La guida cromatica per “riconoscere” l’acrilammide

L’acrilammide si sviluppa negli alimenti contenenti asparagina (aminoacido) e zuccheri, sottoposti a temperature superiori a 120 gradi ed è riconoscibile dal colore bruno. Si sviluppa principalmente in patate, prodotti a base di cereali e caffè.

Il Regolamento europeo 2158/2017 ha stabilito misure di mitigazione per i produttori alimentari e livelli di riferimento per la  riduzione dell’acrilammide in molti prodotti, incoraggiando l’uso di scale colorimetriche che forniscono una correlazione statistica tra l’intensità del colore e il contenuto di acrilammide.

Il team di ricerca della dottoressa Manzi, sulla base di circa 2.500 prove analitiche condotte sulla patate, ha trasformato il pantone-colore del tubero cotto in un contenuto di acrilammide. Il risultato, ad uso pratico, è contenuto nel righello cromatico contenuto nel nuovo libro.

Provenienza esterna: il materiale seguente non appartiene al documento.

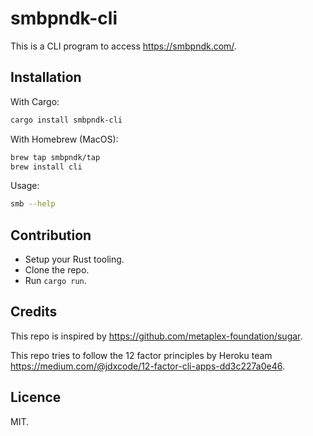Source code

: # smbpndk-cli

This is a CLI program to access https://smbpndk.com/.

## Installation

With Cargo:

```bash
cargo install smbpndk-cli
```

With Homebrew (MacOS):

```bash
brew tap smbpndk/tap
brew install cli
```

Usage:

```bash
smb --help
```

## Contribution

- Setup your Rust tooling.
- Clone the repo.
- Run `cargo run`.

## Credits

This repo is inspired by https://github.com/metaplex-foundation/sugar.

This repo tries to follow the 12 factor principles by Heroku team https://medium.com/@jdxcode/12-factor-cli-apps-dd3c227a0e46.

## Licence

MIT.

Lo studio presentato a Tokio al Congresso internazionale della Nutrizione dell’Unione Internazionale delle Scienze della Nutrizione dalla dotoressa Manzi si è concentrato sulla determinazione dell’acrilammide sulla base del colore delle patate cotte al forno, realizzando un righello colorimetrico che a colpo d’occhio aiuti a capire i quantitativi di acrilammide. Durante l’evento quadriennale in cui vengono esposte le più importanti ricerche scientifiche in campo di nutrizione, la dottoressa Manzi è stata premiata tra i Best Abstract Award (premio per i migliori abstract presentati). “Un riconoscimento importante – conclude la Manzi – che conferma il nostro studio e il fatto che ridurre l’acrilammide si può”.